[Task prompt] The answer must consist of every line from the data that holds "aparecer".

[Given data]
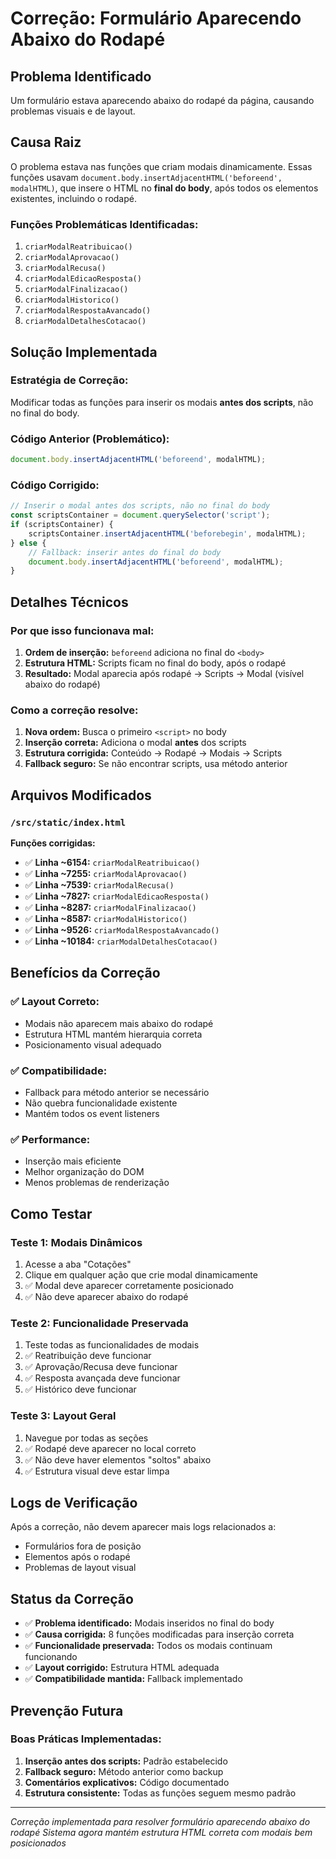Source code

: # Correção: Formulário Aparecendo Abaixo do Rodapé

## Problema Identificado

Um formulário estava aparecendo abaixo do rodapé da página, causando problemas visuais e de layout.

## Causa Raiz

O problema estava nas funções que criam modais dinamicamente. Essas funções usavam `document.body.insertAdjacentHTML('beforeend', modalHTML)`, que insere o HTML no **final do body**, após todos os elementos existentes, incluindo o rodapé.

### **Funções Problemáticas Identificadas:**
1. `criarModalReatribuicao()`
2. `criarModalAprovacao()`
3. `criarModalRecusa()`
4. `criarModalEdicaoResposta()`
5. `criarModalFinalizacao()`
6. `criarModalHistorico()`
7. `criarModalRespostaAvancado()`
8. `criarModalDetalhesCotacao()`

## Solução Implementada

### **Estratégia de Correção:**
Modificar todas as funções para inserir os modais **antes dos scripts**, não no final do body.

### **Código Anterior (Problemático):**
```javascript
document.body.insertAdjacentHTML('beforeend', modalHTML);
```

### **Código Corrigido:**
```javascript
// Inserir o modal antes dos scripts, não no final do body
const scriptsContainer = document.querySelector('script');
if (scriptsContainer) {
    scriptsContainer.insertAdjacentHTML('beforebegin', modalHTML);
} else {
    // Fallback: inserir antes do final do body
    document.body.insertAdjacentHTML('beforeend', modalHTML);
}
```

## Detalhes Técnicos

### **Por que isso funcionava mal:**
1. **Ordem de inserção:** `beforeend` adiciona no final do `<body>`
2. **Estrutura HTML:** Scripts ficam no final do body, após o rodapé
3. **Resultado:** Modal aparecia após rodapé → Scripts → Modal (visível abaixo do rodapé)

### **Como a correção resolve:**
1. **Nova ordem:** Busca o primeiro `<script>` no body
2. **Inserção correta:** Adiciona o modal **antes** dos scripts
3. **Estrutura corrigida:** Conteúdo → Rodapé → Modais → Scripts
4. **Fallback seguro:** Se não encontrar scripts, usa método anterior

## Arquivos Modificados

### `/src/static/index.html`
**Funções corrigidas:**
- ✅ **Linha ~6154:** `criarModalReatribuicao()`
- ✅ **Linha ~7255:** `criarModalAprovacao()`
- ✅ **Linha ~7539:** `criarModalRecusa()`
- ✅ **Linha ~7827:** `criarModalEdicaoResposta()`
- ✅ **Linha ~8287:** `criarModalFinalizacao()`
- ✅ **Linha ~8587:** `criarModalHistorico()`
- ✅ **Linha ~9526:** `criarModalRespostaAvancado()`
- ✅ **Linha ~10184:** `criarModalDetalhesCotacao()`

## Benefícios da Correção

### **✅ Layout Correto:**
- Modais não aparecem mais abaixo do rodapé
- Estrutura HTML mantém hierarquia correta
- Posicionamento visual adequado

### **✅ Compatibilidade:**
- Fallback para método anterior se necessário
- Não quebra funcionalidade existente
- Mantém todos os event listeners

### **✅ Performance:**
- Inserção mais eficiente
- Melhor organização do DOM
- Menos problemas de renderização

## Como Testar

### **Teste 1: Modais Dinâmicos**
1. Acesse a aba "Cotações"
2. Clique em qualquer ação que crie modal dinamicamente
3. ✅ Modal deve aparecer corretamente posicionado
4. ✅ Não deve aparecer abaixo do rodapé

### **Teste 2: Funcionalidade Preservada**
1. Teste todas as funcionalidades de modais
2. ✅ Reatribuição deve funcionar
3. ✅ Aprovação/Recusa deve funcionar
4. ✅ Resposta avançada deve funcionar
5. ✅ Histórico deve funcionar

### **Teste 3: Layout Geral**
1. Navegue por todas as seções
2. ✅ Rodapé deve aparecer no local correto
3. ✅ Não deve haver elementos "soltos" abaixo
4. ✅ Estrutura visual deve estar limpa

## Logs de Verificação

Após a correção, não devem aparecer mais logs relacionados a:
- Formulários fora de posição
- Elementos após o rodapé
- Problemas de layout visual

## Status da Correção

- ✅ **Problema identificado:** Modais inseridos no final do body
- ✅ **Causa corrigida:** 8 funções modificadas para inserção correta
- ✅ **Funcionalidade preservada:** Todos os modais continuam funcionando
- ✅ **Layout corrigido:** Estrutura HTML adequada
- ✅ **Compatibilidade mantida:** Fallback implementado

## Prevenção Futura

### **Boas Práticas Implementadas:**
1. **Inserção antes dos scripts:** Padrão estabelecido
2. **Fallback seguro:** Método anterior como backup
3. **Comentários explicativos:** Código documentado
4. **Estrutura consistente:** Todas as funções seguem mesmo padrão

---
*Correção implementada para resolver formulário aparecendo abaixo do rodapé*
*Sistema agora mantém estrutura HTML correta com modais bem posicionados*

==

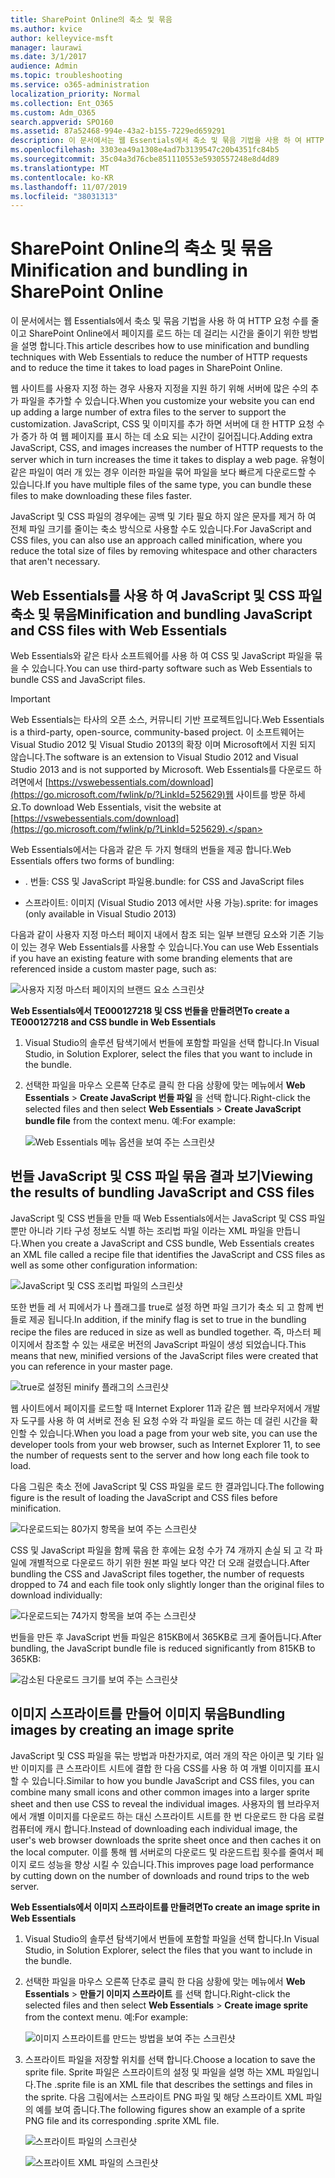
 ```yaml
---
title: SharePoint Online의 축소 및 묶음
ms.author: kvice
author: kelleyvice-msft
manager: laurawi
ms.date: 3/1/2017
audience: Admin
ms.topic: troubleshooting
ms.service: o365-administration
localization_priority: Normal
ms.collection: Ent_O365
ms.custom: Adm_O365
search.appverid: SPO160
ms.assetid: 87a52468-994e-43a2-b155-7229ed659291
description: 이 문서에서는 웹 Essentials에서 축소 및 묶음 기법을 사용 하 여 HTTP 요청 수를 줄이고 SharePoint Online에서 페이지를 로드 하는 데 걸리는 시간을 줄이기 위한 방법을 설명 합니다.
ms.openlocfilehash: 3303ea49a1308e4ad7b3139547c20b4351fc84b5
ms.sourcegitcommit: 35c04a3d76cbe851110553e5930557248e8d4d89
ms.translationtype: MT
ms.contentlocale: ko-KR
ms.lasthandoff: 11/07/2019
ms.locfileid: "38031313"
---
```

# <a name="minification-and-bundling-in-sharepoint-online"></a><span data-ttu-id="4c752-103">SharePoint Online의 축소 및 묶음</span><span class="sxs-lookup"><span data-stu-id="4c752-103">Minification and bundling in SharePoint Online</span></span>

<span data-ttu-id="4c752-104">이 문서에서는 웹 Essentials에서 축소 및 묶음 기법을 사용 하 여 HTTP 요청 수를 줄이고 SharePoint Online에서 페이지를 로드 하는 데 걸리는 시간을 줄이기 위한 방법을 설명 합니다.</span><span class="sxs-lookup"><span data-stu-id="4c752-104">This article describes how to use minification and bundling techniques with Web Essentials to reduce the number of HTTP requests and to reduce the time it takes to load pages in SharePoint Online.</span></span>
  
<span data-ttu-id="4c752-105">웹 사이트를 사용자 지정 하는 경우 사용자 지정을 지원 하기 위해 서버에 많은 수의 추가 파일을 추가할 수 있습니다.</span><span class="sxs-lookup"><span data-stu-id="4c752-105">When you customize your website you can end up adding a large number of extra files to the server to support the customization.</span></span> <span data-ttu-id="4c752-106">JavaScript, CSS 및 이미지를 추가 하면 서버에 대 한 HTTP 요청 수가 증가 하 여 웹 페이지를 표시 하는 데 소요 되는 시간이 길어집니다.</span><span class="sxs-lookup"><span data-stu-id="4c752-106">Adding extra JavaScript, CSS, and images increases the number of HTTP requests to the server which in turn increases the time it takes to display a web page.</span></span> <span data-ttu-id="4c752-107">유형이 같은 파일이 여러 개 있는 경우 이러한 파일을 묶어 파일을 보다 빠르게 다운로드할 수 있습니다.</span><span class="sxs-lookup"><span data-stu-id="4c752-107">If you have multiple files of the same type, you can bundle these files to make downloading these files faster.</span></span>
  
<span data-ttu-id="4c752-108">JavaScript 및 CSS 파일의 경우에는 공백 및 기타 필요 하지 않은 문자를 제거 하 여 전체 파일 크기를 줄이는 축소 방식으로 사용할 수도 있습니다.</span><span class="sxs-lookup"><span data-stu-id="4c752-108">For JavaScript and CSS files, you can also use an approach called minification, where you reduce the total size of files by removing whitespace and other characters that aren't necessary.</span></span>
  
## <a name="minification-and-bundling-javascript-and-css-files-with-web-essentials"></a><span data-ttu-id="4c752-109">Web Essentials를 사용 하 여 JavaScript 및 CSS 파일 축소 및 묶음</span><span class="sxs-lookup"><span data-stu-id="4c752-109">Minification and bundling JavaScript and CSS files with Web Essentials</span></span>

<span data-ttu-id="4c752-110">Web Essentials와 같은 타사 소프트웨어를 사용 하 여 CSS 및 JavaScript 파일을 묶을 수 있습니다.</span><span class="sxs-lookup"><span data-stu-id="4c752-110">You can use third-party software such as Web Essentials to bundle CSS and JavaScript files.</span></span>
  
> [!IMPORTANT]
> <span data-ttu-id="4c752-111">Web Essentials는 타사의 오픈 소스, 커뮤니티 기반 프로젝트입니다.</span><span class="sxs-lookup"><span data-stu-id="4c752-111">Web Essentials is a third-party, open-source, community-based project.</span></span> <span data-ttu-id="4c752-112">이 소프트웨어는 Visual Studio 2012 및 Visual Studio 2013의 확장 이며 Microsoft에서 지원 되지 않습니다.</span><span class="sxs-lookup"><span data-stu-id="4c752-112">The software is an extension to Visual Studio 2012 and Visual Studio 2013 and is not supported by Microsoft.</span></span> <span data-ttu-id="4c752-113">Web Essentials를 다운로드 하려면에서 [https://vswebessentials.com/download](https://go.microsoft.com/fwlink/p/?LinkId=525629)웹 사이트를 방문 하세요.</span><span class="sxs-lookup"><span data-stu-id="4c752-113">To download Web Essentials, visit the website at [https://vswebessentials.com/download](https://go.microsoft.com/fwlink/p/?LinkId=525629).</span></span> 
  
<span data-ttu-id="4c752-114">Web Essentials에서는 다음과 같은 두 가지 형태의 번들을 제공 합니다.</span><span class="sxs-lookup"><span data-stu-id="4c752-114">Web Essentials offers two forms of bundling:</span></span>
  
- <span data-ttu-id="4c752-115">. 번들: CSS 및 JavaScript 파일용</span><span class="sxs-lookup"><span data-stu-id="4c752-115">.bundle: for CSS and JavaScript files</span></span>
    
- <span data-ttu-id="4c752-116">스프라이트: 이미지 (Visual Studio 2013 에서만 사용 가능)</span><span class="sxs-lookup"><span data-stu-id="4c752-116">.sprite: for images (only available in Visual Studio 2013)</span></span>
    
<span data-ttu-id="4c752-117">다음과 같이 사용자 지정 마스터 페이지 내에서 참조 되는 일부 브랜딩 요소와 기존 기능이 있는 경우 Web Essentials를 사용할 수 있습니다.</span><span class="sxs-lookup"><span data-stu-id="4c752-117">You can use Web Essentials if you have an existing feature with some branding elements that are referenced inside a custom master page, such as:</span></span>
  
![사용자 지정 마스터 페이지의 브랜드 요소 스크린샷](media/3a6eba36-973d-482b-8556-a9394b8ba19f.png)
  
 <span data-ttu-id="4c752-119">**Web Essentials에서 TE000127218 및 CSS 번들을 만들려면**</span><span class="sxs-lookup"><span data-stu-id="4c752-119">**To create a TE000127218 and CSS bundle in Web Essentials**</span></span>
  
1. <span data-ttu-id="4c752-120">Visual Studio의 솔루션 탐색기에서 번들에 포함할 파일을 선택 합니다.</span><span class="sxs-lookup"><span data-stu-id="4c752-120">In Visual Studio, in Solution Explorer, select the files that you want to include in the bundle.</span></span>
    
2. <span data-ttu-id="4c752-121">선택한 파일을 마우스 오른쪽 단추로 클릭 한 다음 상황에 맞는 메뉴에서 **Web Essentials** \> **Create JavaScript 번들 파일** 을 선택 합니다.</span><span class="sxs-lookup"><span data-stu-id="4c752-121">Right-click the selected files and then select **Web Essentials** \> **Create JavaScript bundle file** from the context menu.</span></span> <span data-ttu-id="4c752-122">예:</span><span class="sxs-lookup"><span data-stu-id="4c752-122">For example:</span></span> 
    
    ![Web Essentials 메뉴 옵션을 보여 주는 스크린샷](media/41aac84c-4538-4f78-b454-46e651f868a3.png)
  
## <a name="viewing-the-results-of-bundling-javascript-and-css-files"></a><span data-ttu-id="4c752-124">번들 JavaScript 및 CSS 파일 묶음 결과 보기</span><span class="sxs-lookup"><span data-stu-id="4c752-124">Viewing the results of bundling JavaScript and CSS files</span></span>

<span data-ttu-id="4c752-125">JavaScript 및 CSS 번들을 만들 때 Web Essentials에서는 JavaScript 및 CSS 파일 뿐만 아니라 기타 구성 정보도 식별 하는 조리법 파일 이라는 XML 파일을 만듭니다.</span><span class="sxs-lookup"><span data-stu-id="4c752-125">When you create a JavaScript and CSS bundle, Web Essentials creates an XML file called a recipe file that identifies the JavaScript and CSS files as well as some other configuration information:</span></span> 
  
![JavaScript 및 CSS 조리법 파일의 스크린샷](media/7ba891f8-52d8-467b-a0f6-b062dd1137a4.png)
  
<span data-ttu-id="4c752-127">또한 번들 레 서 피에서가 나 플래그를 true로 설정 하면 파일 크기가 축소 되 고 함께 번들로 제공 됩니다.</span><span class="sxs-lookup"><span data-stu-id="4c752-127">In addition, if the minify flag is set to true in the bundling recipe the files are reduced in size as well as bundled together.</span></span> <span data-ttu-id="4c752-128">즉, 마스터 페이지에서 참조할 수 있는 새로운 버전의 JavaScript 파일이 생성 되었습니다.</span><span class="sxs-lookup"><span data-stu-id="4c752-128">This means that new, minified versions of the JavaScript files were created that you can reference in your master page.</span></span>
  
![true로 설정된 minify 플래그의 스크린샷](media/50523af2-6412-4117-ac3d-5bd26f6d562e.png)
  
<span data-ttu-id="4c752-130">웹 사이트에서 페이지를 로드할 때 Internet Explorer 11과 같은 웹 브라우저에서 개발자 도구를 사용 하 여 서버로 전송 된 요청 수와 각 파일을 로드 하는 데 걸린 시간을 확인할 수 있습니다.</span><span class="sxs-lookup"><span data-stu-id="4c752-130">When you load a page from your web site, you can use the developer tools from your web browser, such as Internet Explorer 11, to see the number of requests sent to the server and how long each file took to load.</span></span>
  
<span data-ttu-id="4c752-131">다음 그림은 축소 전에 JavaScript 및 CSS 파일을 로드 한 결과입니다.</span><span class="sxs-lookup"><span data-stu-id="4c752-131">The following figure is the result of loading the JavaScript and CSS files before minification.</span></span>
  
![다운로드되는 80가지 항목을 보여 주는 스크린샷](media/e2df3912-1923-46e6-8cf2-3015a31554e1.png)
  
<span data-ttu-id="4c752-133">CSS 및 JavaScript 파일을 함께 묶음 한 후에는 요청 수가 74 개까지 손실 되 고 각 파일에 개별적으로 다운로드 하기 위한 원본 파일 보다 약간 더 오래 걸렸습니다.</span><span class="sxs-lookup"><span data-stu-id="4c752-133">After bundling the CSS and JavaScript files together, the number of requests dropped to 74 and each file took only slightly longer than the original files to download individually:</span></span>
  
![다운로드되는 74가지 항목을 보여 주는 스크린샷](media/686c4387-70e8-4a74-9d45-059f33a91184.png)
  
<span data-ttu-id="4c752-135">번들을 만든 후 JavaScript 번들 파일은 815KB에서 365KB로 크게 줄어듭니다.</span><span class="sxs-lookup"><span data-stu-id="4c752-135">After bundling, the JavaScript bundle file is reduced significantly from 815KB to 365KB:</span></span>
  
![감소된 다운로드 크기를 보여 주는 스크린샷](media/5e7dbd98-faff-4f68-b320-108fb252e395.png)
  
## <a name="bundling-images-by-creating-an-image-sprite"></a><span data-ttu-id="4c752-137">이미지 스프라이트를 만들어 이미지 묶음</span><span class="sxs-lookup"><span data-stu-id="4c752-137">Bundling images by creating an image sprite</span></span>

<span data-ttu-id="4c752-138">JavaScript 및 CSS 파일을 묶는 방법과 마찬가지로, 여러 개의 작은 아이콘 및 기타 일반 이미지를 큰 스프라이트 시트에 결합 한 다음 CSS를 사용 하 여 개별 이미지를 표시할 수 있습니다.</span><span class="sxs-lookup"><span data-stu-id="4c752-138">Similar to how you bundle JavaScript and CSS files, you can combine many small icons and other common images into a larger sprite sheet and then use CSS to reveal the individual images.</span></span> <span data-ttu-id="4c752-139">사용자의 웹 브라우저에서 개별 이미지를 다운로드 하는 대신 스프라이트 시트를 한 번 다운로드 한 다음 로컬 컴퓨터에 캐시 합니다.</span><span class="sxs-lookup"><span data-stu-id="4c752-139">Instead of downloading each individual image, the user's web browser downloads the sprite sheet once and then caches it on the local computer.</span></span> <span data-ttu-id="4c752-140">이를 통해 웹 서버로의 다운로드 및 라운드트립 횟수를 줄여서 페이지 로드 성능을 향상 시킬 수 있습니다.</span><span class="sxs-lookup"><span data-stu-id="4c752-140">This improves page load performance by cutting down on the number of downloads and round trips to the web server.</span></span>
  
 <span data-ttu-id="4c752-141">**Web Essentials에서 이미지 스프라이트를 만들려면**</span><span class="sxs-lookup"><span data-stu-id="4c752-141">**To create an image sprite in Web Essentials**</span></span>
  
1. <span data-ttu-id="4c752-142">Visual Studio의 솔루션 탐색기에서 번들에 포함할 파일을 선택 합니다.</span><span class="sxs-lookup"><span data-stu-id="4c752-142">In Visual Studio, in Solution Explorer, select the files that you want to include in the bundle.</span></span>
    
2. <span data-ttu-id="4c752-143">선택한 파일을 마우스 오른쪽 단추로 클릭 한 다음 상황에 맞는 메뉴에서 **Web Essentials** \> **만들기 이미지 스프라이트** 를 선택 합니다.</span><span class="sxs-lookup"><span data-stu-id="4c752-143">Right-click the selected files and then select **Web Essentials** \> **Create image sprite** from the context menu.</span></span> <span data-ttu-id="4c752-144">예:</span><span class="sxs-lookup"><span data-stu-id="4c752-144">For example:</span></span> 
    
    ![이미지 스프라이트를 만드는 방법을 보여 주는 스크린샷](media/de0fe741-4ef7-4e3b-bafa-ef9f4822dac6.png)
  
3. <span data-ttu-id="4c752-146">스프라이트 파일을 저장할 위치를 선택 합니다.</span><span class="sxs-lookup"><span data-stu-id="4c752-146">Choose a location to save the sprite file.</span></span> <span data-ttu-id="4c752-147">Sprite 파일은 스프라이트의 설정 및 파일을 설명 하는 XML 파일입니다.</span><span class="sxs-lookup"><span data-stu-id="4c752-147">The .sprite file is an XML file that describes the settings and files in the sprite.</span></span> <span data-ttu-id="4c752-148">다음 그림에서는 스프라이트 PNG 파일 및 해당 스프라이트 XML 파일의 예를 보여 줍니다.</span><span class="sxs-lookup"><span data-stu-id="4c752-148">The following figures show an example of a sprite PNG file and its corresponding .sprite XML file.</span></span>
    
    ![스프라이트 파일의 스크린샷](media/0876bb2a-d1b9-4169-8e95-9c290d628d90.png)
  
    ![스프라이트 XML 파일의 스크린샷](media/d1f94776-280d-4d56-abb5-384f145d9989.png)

[Answer box]
3. ✅ Modal deve aparecer corretamente posicionado
4. ✅ Não deve aparecer abaixo do rodapé
2. ✅ Rodapé deve aparecer no local correto
Após a correção, não devem aparecer mais logs relacionados a:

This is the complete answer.